Start of Data supplied
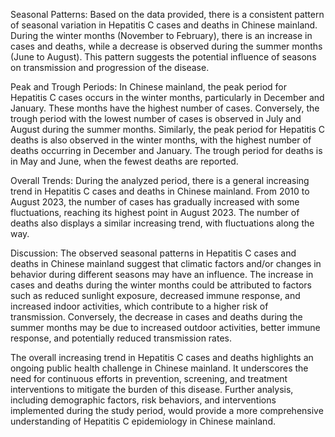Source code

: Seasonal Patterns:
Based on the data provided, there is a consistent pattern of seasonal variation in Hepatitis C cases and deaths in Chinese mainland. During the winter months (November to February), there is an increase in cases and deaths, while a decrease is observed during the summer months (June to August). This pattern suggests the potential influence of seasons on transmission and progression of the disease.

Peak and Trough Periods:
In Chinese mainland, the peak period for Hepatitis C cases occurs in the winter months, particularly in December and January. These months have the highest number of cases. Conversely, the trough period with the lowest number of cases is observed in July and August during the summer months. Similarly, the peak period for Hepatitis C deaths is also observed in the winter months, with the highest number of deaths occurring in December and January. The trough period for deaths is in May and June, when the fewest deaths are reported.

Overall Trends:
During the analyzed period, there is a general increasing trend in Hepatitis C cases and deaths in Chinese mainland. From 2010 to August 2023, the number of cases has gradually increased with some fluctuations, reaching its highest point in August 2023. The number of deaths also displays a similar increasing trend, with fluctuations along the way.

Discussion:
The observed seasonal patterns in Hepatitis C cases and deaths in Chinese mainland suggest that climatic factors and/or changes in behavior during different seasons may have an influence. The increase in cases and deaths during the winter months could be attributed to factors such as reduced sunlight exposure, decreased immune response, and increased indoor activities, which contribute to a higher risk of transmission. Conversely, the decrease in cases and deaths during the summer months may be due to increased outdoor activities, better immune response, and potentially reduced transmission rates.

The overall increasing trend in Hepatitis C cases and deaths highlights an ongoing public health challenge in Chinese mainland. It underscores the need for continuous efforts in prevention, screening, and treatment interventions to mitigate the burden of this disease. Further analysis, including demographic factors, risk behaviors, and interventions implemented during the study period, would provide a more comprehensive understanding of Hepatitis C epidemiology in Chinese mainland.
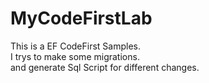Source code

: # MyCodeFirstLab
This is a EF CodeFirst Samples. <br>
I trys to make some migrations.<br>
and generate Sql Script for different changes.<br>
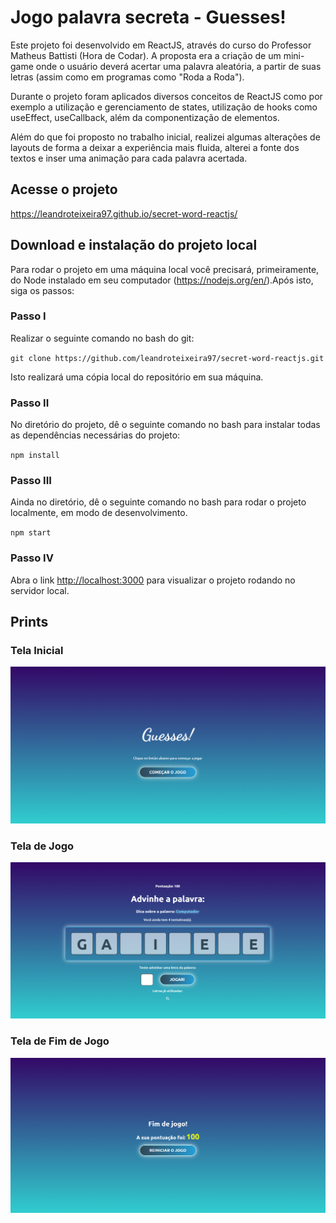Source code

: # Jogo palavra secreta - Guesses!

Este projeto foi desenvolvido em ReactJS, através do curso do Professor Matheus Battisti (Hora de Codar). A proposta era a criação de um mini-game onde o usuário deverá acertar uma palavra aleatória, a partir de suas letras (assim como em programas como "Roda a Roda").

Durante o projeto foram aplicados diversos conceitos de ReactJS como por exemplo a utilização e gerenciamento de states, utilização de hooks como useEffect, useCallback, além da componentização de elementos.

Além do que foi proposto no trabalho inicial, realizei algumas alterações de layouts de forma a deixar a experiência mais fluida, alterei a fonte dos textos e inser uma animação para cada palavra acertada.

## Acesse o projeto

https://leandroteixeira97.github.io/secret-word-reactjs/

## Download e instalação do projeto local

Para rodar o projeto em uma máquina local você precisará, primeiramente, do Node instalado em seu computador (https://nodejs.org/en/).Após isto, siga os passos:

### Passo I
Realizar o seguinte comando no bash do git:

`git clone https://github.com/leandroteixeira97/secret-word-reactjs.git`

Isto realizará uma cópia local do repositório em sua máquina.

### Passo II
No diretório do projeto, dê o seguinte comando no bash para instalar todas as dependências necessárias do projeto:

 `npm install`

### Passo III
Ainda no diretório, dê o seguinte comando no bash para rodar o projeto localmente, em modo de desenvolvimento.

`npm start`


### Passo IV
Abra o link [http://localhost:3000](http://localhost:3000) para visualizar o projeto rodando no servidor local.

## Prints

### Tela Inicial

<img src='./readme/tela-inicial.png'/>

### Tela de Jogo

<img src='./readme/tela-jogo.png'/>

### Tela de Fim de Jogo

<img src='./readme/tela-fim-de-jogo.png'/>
End of Data supplied
Start of Data supplied
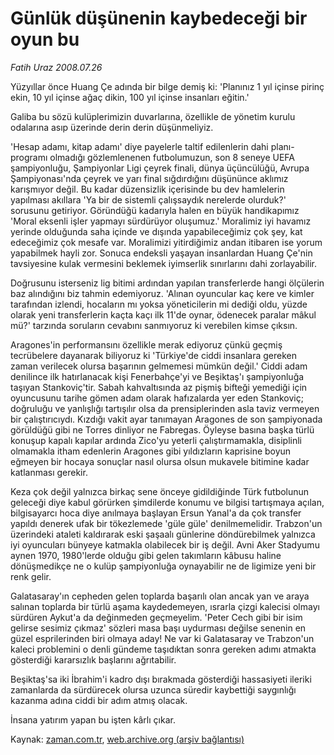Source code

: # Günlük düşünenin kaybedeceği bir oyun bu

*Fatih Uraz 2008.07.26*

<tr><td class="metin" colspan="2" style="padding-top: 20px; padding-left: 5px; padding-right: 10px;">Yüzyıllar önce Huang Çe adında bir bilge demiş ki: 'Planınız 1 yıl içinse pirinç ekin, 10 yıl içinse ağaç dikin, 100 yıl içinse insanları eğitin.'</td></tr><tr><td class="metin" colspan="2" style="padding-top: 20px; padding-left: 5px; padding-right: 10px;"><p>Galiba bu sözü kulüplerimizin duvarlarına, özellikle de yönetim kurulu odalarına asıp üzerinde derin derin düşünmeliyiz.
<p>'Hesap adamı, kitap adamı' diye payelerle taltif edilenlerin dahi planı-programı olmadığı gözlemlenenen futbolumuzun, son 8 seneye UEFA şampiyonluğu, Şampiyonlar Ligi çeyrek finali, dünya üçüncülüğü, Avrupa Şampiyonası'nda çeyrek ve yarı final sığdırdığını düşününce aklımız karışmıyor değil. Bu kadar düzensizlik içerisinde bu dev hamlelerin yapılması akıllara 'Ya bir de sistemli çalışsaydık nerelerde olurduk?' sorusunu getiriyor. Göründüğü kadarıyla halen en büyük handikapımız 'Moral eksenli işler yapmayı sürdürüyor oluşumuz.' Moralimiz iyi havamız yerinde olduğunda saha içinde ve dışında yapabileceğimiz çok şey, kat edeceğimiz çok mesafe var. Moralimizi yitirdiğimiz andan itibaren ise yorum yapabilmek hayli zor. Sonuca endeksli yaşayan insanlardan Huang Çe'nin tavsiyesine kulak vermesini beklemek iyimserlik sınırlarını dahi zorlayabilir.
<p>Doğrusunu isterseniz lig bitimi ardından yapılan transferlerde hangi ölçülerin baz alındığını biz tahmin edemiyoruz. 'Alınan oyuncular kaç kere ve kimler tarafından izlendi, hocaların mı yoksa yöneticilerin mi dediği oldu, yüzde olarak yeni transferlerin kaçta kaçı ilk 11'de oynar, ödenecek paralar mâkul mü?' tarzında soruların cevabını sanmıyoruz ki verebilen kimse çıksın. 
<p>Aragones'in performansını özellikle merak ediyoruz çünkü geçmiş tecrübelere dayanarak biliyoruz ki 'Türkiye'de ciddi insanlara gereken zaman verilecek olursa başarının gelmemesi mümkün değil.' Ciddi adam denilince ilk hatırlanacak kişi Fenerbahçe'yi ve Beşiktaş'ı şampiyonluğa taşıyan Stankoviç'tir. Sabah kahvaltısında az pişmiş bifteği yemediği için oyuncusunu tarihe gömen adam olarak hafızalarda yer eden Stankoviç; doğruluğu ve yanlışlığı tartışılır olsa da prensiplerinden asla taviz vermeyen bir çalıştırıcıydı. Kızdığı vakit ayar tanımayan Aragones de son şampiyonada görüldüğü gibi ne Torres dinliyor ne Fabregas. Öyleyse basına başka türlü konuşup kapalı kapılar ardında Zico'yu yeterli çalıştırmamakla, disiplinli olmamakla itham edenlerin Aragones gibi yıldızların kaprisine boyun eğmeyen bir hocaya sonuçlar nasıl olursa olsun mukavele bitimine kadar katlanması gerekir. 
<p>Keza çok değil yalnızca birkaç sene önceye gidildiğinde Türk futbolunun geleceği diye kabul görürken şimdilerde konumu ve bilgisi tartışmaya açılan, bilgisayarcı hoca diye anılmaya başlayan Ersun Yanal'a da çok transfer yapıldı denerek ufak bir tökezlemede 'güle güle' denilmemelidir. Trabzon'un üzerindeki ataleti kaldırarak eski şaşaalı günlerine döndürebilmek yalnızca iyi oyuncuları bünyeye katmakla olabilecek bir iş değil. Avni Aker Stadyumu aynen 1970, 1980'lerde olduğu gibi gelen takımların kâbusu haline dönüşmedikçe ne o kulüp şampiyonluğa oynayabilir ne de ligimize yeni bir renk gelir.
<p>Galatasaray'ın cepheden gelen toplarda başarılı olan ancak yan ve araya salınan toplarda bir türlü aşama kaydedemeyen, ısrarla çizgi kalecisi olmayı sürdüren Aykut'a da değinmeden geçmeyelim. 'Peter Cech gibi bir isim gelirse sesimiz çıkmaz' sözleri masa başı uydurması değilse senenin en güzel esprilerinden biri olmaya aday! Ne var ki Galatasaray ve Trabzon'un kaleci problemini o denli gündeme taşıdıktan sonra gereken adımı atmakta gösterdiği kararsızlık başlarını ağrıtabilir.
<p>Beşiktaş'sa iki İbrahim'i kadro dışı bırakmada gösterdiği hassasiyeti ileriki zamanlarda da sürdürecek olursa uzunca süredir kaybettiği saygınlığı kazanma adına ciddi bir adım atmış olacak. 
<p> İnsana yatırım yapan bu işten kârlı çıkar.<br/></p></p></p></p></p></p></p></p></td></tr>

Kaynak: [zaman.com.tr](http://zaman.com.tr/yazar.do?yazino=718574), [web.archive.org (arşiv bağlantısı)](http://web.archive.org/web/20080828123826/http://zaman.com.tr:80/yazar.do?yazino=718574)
End of Data supplied
→ Problem
Your task is to return each line of the data above that contains the string "readme".

→ Exercise result
<img src='./readme/tela-inicial.png'/>
<img src='./readme/tela-jogo.png'/>
<img src='./readme/tela-fim-de-jogo.png'/>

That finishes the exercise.